Security and Marketing, two zeitgeist kids growing up the best they can
Marketing and Security may seem like strange bedfellows, if you imagine a party then Marketing would be the life of the party and centre of attention, while everyone would expect Security to be skulking in the corner. A strange paradigm shift has recently taken place and now Security and Marketing are now close friends. The reason for this odd couple relationship is Social Media. Marketing loves Social Media because people use it and have embraced it with a fervour that is quickly and radically changing the human condition and the way we communicate with each other. By a strange coincidence, Security loves Social Media for the same reasons.
The increasing diversity of our means of communication and the devices that we use to do this presents some extremely difficult challenges for Security. It is no longer the case that text-based communication takes place from a personal computer and voice communication comes from a single function telephone. The PC is now making voice and video calls, the phone can do pretty much everything the PC can do and a whole new cornucopia of communications is enabled by Social Media. Email as a primary means of business communication is in swift decline and I work with people who if I need them to read an email, its usually quickest to prompt them to check their email via social media or text. The problem for Security is that we had worked out how to own the PC and control email so tightly that nothing could leak or go wrong. Once again Moore’s law has humbled us!

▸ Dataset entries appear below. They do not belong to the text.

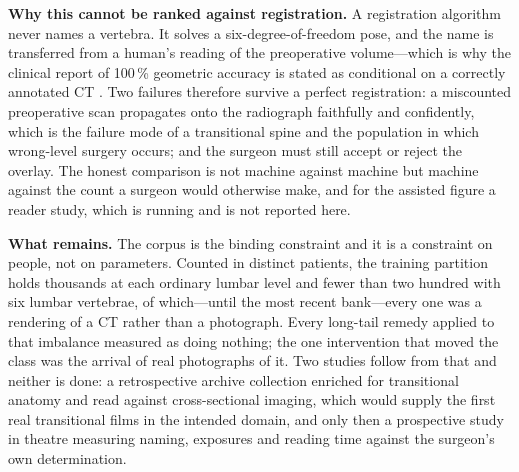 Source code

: \documentclass[11pt,letterpaper]{article}
\begin{document}
\noindent\textbf{Why this cannot be ranked against registration.} A registration algorithm never names a
vertebra. It solves a six-degree-of-freedom pose, and the name is transferred from a human's reading of the
preoperative volume---which is why the clinical report of 100\,\% geometric accuracy is stated as conditional
on a correctly annotated CT \citep{levelcheck2012,otake2015}. Two failures therefore survive a perfect
registration: a miscounted preoperative scan propagates onto the radiograph faithfully and confidently, which
is the failure mode of a transitional spine and the population in which wrong-level surgery occurs; and the
surgeon must still accept or reject the overlay. The honest comparison is not machine against machine but
machine against the count a surgeon would otherwise make, and for the assisted figure a reader study, which
is running and is not reported here.

\noindent\textbf{What remains.} The corpus is the binding constraint and it is a constraint on people, not
on parameters. Counted in distinct patients, the training partition holds thousands at each ordinary lumbar
level and fewer than two hundred with six lumbar vertebrae, of which---until the most recent bank---every
one was a rendering of a CT rather than a photograph. Every long-tail remedy applied to that imbalance
measured as doing nothing; the one intervention that moved the class was the arrival of real
photographs of it. Two studies follow from that and neither is done: a retrospective archive collection
enriched for transitional anatomy and read against cross-sectional imaging, which would supply the first
real transitional films in the intended domain, and only then a prospective study in theatre measuring
naming, exposures and reading time against the surgeon's own determination.
\end{document}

Suddenly everyone is communicating via any of a few dozen Social Media platforms, on any sort of communications, gaming and even navigational devices and any semblance of control or “locked down” approach has become a challenge. In this exciting world of new availability, any attempt by Security to prevent people communicating and sharing experiences by traditional prevention-focussed measures is doomed to either fail or cause resentment. Where successful preventions are put in place, like water flowing around an obstacle, people find a different way to communicate and share. With this incredible diversity of channels and devices, Security needs to rethink and find ways to still protect people and information from abuse and misuse, that still allow people to do what they need to do.
Social Media is ironically both part of the cause of Security’s existential crisis and its one of its possible paths forward. The fabulous thing about Social Media is that people use it and, like a school of fish, there really is security in a group. All these people all using social media together start to demonstrate patterns of behaviour. As both a group’s and individual’s usage of social media continues, the ability to predict expected behaviour, its heuristics, becomes increasingly accurate. These patterns of behaviour including probable times of activity, duration, probable location and device type make it increasingly difficult for a malicious person to pretend to be someone else. Funnily enough all of this behavioural analysis is also remarkably useful for Marketing.
A risk-based, rather than prevention-orientated, security approach and policies become feasible. Security can focus its efforts not on preventing people doing what they want to do, but using heuristics and dynamic risk assessment tools, concentrate resources on those actions that are most likely to be malicious. Not only is this risk-based approach more popular, it saves money and makes possible richer functionality. This enables people to communicate and share with an acceptable level of security and Security and Marketing can enjoy the party together!